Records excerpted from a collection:
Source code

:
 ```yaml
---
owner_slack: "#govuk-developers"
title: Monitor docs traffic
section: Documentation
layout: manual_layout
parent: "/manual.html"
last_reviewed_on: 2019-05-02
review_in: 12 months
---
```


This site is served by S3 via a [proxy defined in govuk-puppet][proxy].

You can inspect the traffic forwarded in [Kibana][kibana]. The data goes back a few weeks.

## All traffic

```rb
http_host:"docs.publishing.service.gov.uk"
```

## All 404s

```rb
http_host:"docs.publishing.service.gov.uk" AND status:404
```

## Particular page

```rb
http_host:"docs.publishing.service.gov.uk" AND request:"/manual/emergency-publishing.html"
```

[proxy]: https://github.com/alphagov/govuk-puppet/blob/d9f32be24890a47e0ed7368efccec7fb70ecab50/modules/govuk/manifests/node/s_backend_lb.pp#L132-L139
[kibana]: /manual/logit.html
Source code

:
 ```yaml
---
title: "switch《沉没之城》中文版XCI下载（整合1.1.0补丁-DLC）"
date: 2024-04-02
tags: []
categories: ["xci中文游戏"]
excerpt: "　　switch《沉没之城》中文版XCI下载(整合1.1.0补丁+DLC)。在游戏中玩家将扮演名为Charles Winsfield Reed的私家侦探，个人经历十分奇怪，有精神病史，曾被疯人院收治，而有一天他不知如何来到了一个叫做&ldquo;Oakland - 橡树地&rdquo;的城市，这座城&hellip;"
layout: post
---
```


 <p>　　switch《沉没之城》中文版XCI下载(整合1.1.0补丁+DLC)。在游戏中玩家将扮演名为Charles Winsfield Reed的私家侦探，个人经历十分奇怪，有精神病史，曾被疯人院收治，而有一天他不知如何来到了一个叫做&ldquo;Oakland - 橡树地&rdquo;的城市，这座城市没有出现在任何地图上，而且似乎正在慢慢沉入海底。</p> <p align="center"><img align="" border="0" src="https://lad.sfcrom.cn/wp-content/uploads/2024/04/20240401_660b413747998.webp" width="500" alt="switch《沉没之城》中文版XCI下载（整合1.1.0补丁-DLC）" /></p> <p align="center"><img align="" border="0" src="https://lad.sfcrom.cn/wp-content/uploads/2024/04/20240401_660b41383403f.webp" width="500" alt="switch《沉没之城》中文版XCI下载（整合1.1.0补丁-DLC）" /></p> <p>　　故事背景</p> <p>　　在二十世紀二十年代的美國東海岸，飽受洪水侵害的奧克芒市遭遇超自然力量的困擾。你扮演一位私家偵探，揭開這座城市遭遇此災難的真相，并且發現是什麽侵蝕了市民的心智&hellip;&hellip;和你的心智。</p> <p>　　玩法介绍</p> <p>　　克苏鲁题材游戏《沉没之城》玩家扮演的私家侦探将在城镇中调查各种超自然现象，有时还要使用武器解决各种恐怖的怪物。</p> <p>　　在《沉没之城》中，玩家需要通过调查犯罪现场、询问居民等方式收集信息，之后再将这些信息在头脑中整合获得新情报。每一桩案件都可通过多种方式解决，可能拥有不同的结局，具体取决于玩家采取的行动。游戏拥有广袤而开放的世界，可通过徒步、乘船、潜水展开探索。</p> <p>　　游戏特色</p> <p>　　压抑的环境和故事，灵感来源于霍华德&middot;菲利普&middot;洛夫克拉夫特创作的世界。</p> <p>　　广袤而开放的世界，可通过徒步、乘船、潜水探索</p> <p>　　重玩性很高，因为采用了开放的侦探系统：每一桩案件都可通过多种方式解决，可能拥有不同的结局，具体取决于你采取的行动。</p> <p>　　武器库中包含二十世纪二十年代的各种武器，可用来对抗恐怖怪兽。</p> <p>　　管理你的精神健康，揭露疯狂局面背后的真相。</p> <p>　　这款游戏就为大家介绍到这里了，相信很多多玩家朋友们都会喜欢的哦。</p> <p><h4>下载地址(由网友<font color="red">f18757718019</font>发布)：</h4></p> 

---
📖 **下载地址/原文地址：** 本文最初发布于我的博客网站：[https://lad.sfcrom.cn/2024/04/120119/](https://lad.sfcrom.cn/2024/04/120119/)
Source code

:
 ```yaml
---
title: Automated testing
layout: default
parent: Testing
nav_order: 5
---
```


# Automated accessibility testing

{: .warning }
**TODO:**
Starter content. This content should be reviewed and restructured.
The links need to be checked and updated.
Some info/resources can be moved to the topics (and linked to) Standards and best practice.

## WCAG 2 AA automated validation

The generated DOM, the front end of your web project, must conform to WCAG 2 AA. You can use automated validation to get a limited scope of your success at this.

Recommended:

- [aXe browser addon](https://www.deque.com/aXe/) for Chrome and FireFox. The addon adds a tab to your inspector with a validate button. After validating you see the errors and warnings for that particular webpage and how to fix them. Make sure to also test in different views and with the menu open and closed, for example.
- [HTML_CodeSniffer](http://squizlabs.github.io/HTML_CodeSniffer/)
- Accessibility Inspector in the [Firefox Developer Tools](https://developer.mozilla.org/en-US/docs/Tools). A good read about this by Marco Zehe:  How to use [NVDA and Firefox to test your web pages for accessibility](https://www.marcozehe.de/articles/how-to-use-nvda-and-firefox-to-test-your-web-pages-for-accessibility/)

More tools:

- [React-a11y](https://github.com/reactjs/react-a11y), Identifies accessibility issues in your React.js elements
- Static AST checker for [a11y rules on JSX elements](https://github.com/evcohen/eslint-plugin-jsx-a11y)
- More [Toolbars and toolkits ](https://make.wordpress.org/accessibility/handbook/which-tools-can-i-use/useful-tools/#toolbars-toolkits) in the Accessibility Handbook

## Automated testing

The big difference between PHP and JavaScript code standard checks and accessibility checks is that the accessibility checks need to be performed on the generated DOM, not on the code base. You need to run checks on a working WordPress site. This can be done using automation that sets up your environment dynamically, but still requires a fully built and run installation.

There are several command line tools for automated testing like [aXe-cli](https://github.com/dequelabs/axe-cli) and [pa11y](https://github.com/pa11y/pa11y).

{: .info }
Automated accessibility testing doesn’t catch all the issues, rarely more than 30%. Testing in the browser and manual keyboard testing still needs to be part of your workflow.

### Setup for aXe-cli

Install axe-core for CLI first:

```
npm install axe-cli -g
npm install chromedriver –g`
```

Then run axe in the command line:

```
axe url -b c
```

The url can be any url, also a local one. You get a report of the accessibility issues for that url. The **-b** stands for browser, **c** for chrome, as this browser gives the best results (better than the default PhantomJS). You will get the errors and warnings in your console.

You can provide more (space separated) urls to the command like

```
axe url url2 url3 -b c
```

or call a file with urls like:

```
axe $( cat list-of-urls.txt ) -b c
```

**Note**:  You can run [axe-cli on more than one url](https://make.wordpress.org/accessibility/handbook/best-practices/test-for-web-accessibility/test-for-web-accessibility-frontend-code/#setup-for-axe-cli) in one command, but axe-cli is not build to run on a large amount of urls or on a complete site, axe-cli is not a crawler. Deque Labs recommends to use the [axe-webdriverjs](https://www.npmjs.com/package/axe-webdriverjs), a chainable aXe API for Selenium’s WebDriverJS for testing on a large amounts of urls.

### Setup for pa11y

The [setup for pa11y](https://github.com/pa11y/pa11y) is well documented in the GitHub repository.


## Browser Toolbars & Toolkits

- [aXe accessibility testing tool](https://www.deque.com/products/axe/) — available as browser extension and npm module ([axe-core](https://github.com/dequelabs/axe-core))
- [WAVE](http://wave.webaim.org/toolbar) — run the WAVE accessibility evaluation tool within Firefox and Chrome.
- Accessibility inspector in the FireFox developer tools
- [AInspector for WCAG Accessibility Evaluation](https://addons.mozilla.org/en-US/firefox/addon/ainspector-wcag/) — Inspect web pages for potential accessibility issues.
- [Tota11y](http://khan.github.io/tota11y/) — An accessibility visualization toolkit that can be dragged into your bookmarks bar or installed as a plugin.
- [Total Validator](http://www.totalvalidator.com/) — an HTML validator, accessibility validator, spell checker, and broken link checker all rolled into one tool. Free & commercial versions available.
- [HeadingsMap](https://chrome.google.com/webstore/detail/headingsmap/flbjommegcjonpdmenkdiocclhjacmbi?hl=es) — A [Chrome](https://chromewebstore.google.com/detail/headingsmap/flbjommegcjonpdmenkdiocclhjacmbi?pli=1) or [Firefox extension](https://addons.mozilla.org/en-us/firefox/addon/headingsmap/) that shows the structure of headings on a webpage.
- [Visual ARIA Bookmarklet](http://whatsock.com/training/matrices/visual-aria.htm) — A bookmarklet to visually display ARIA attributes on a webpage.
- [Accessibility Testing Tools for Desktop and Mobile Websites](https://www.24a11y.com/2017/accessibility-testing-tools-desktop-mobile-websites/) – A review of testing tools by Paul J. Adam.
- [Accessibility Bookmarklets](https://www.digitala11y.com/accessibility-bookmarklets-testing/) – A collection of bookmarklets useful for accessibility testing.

_Aim of the exercise_: Your answer must be the line containing "- [Accessibility Testing" and every line after it through the end of the records above, reproduced exactly and alone.

_Exercise response_:
- [Accessibility Testing Tools for Desktop and Mobile Websites](https://www.24a11y.com/2017/accessibility-testing-tools-desktop-mobile-websites/) – A review of testing tools by Paul J. Adam.
- [Accessibility Bookmarklets](https://www.digitala11y.com/accessibility-bookmarklets-testing/) – A collection of bookmarklets useful for accessibility testing.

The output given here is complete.